(Instructions for the task): Omit the pictures, please, and give each record below again exactly.

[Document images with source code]
■ ■ ■ ■

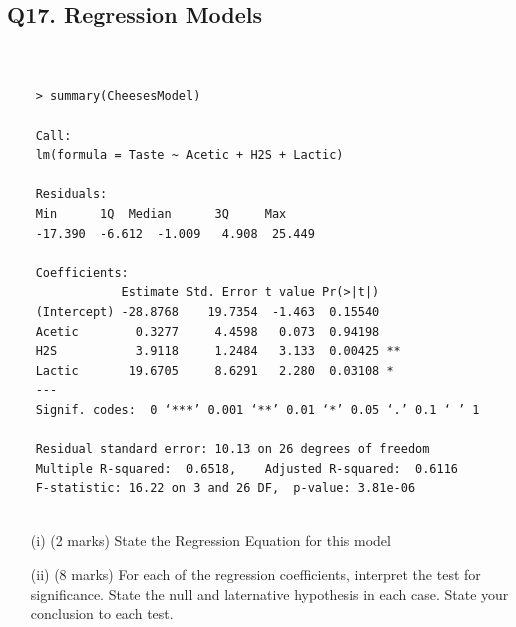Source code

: \documentclass[a4paper,12pt]{article}
\begin{document}
\subsection*{Q17. Regression Models}
\begin{framed}
	\begin{verbatim}
	
	
	> summary(CheesesModel)
	
	Call:
	lm(formula = Taste ~ Acetic + H2S + Lactic)
	
	Residuals:
	Min      1Q  Median      3Q     Max 
	-17.390  -6.612  -1.009   4.908  25.449 
	
	Coefficients:
	            Estimate Std. Error t value Pr(>|t|)   
	(Intercept) -28.8768    19.7354  -1.463  0.15540   
	Acetic        0.3277     4.4598   0.073  0.94198   
	H2S           3.9118     1.2484   3.133  0.00425 **
	Lactic       19.6705     8.6291   2.280  0.03108 * 
	---
	Signif. codes:  0 ‘***’ 0.001 ‘**’ 0.01 ‘*’ 0.05 ‘.’ 0.1 ‘ ’ 1
	
	Residual standard error: 10.13 on 26 degrees of freedom
	Multiple R-squared:  0.6518,    Adjusted R-squared:  0.6116 
	F-statistic: 16.22 on 3 and 26 DF,  p-value: 3.81e-06
	
	\end{verbatim}
\end{framed}
\begin{itemize}
	\item[(i)] (2 marks)
	State the Regression Equation for this model
	\item[(ii)] (8 marks) For each of the regression coefficients, interpret the test for significance. State the null and laternative hypothesis in each case. State your conclusion to each test.
	
\end{itemize}

\newpage
\end{document}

■ ■ ■ ■

(Answer to the exercise):
Source code

: \documentclass[a4paper,12pt]{article}
\begin{document}
\subsection*{Q17. Regression Models}
\begin{framed}
	\begin{verbatim}
	
	
	> summary(CheesesModel)
	
	Call:
	lm(formula = Taste ~ Acetic + H2S + Lactic)
	
	Residuals:
	Min      1Q  Median      3Q     Max 
	-17.390  -6.612  -1.009   4.908  25.449 
	
	Coefficients:
	            Estimate Std. Error t value Pr(>|t|)   
	(Intercept) -28.8768    19.7354  -1.463  0.15540   
	Acetic        0.3277     4.4598   0.073  0.94198   
	H2S           3.9118     1.2484   3.133  0.00425 **
	Lactic       19.6705     8.6291   2.280  0.03108 * 
	---
	Signif. codes:  0 ‘***’ 0.001 ‘**’ 0.01 ‘*’ 0.05 ‘.’ 0.1 ‘ ’ 1
	
	Residual standard error: 10.13 on 26 degrees of freedom
	Multiple R-squared:  0.6518,    Adjusted R-squared:  0.6116 
	F-statistic: 16.22 on 3 and 26 DF,  p-value: 3.81e-06
	
	\end{verbatim}
\end{framed}
\begin{itemize}
	\item[(i)] (2 marks)
	State the Regression Equation for this model
	\item[(ii)] (8 marks) For each of the regression coefficients, interpret the test for significance. State the null and laternative hypothesis in each case. State your conclusion to each test.
	
\end{itemize}

\newpage
\end{document}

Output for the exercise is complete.